## Assignment
Every line from the start of the records through the line with "The notion is" is to be written out exactly; pictures are not.

## Dataset content

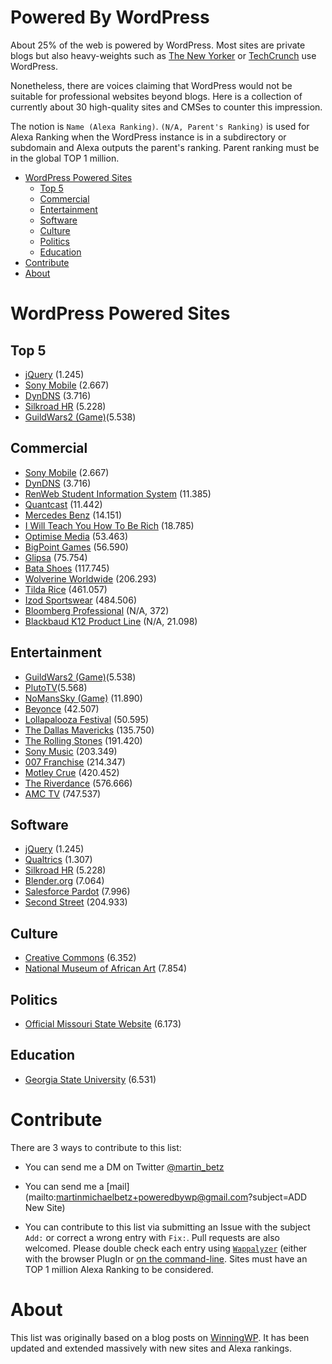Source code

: # Powered By WordPress

About 25% of the web is powered by WordPress. Most sites are private blogs but also heavy-weights such as [The New Yorker](http://www.newyorker.com/) or [TechCrunch](http://techcrunch.com/) use WordPress. 

Nonetheless, there are voices claiming that WordPress would not be suitable for professional websites beyond blogs. Here is a collection of currently about 30 high-quality sites and CMSes to counter this impression.

The notion is `Name (Alexa Ranking)`. `(N/A, Parent's Ranking)` is used for Alexa Ranking when the WordPress instance is in a subdirectory or subdomain and Alexa outputs the parent's ranking. Parent ranking must be in the global TOP 1 million.

  * [WordPress Powered Sites](#wordpress-powered-sites)
    * [Top 5](#top-5)
    * [Commercial](#commercial)
    * [Entertainment](#entertainment)
    * [Software](#software)
    * [Culture](#culture)
    * [Politics](#politics)
    * [Education](#education)
  * [Contribute](#contribute)
  * [About](#about)

# WordPress Powered Sites

## Top 5

- [jQuery](http://jquery.com/) (1.245)
- [Sony Mobile](http://www.sonymobile.com) (2.667)
- [DynDNS](http://dyn.com/) (3.716)
- [Silkroad HR](http://www.silkroad.com) (5.228)
- [GuildWars2 (Game)](https://www.guildwars2.com)(5.538)

## Commercial

- [Sony Mobile](http://www.sonymobile.com) (2.667)
- [DynDNS](http://dyn.com/) (3.716)
- [RenWeb Student Information System](http://renweb.com/) (11.385)
- [Quantcast](https://www.quantcast.com/) (11.442)
- [Mercedes Benz](https://www.mercedes-benz.com) (14.151)
- [I Will Teach You How To Be Rich](http://www.iwillteachyoutoberich.com/) (18.785)
- [Optimise Media](https://www.optimisemedia.com/) (53.463)
- [BigPoint Games](http://www.bigpoint.net/) (56.590)
- [Glipsa](http://www.glispa.com/) (75.754)
- [Bata Shoes](www.bata.com) (117.745)
- [Wolverine Worldwide](http://www.wolverineworldwide.com/) (206.293)
- [Tilda Rice](http://www.tilda.com/) (461.057)
- [Izod Sportswear](http://izod.com/) (484.506)
- [Bloomberg Professional](https://www.bloomberg.com/professional/) (N/A, 372)
- [Blackbaud K12 Product Line](http://k12.blackbaud.com/) (N/A, 21.098)

## Entertainment

- [GuildWars2 (Game)](https://www.guildwars2.com)(5.538)
- [PlutoTV](http://pluto.tv/)(5.568)
- [NoMansSky (Game)](http://no-mans-sky.com) (11.890)
- [Beyonce](http://www.beyonce.com/) (42.507)
- [Lollapalooza Festival](http://www.lollapalooza.com/) (50.595)
- [The Dallas Mavericks](http://www.mavs.com/) (135.750)
- [The Rolling Stones](http://www.rollingstones.com/) (191.420)
- [Sony Music](https://www.sonymusic.com/) (203.349)
- [007 Franchise](http://www.007.com/) (214.347)
- [Motley Crue](http://www.motley.com/) (420.452)
- [The Riverdance](http://riverdance.com/) (576.666)
- [AMC TV](http://amctv.com/) (747.537)

## Software

- [jQuery](http://jquery.com/) (1.245)
- [Qualtrics](http://qualtrics.com) (1.307)
- [Silkroad HR](http://www.silkroad.com) (5.228)
- [Blender.org](https://www.blender.org/) (7.064)
- [Salesforce Pardot](http://www.pardot.com/) (7.996)
- [Second Street](http://secondstreet.com/) (204.933)

## Culture

- [Creative Commons](https://creativecommons.org/) (6.352)
- [National Museum of African Art](https://africa.si.edu/) (7.854)


## Politics

- [Official Missouri State Website](http://www.mo.gov/) (6.173)

## Education

- [Georgia State University](http://www.gsu.edu/) (6.531)

# Contribute

There are 3 ways to contribute to this list:

- You can send me a DM on Twitter [@martin_betz](https://twitter.com/Martin_Betz)
- You can send me a [mail](mailto:martinmichaelbetz+poweredbywp@gmail.com?subject=ADD New Site)

- You can contribute to this list via submitting an Issue with the subject `Add:` or correct a wrong entry with `Fix:`. Pull requests are also welcomed. Please double check each entry using [`Wappalyzer`](http://www.wapalyzer.com) (either with the browser PlugIn or [on the command-line](https://www.npmjs.com/package/wappalyzer-cli). Sites must have an TOP 1 million Alexa Ranking to be considered.


# About

This list was originally based on a blog posts on [WinningWP](http://winningwp.com/examples-of-big-name-brands-and-businesses-using-wordpress/). It has been updated and extended massively with new sites and Alexa rankings.
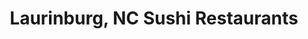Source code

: ---
layout: city
title: Laurinburg, NC Sushi Restaurants
permalink: /north-carolina/laurinburg/
stateAbbr: NC
stateName: North Carolina
cityName: Laurinburg

---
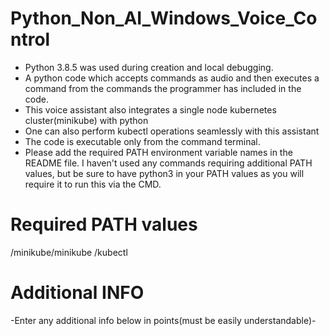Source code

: # Python_Non_AI_Windows_Voice_Control
- Python 3.8.5 was used during creation and local debugging.
- A python code which accepts commands as audio and then executes a command from the commands the programmer has included in the code. 
- This voice assistant also integrates a single node kubernetes cluster(minikube) with python
- One can also perform kubectl operations seamlessly with this assistant
- The code is executable only from the command terminal. 
- Please add the required PATH environment variable names in the README file. I haven't used any commands requiring additional PATH values, but be sure to have python3 in your PATH values as you will require it to run this via the CMD.
# Required PATH values
<Minikube installation location>/minikube/minikube
<Kubectl installation location>/kubectl
# Additional INFO
-Enter any additional info below in points(must be easily understandable)-
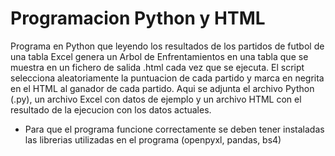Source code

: # Programacion Python y HTML

Programa en Python que leyendo los resultados de los partidos de futbol de una tabla Excel genera un Arbol de Enfrentamientos en una tabla que se muestra en un fichero de salida .html cada vez que se ejecuta. El script selecciona aleatoriamente la puntuacion de cada partido y marca en negrita en el HTML al ganador de cada partido. Aqui se adjunta el archivo Python (.py), un archivo Excel con datos de ejemplo y un archivo HTML con el resultado de la ejecucion con los datos actuales. 

* Para que el programa funcione correctamente se deben tener instaladas las librerias utilizadas en el programa (openpyxl, pandas, bs4)
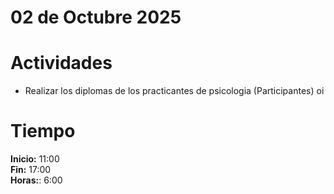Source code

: # 02 de Octubre 2025

# Actividades

- Realizar los diplomas de los practicantes de psicologia (Participantes) oi

# Tiempo

**Inicio:** 11:00  
**Fin:** 17:00  
**Horas:**: 6:00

## Written answer
Source code

: # Powered By WordPress

About 25% of the web is powered by WordPress. Most sites are private blogs but also heavy-weights such as [The New Yorker](http://www.newyorker.com/) or [TechCrunch](http://techcrunch.com/) use WordPress. 

Nonetheless, there are voices claiming that WordPress would not be suitable for professional websites beyond blogs. Here is a collection of currently about 30 high-quality sites and CMSes to counter this impression.

The notion is `Name (Alexa Ranking)`. `(N/A, Parent's Ranking)` is used for Alexa Ranking when the WordPress instance is in a subdirectory or subdomain and Alexa outputs the parent's ranking. Parent ranking must be in the global TOP 1 million.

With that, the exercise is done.